To do: Begin at the line bearing "不够大我们需要给它移个位置". Transcribe it and all subsequent lines of the material below exactly, and nothing more.
--- Data in this exercise Enclosed Below ---
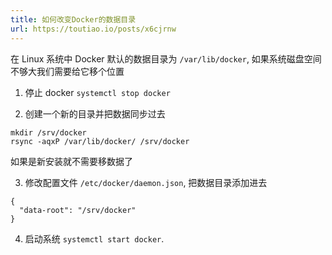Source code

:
 ```yaml
---
title: 如何改变Docker的数据目录
url: https://toutiao.io/posts/x6cjrnw
---
```


在 Linux 系统中 Docker 默认的数据目录为 `/var/lib/docker`, 如果系统磁盘空间
不够大我们需要给它移个位置

1. 停止 docker `systemctl stop docker`

2. 创建一个新的目录并把数据同步过去

```
mkdir /srv/docker
rsync -aqxP /var/lib/docker/ /srv/docker
```

如果是新安装就不需要移数据了

3. 修改配置文件 `/etc/docker/daemon.json`, 把数据目录添加进去

```
{
  "data-root": "/srv/docker"
}
```

4. 启动系统 `systemctl start docker`.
--- End of Enclosed Data in this exercise ---
Completed exercise:
不够大我们需要给它移个位置

1. 停止 docker `systemctl stop docker`

2. 创建一个新的目录并把数据同步过去

```
mkdir /srv/docker
rsync -aqxP /var/lib/docker/ /srv/docker
```

如果是新安装就不需要移数据了

3. 修改配置文件 `/etc/docker/daemon.json`, 把数据目录添加进去

```
{
  "data-root": "/srv/docker"
}
```

4. 启动系统 `systemctl start docker`.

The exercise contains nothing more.